Gather, from the listing beneath this task, every line holding the string "errors".

::::

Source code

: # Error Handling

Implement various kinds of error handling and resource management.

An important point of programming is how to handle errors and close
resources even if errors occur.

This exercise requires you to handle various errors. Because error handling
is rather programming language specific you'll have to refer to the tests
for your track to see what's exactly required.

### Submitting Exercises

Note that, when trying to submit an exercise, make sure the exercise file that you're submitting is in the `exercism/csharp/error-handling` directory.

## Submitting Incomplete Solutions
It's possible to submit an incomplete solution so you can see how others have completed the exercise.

::::

**Exercise response:**
An important point of programming is how to handle errors and close
resources even if errors occur.
This exercise requires you to handle various errors. Because error handling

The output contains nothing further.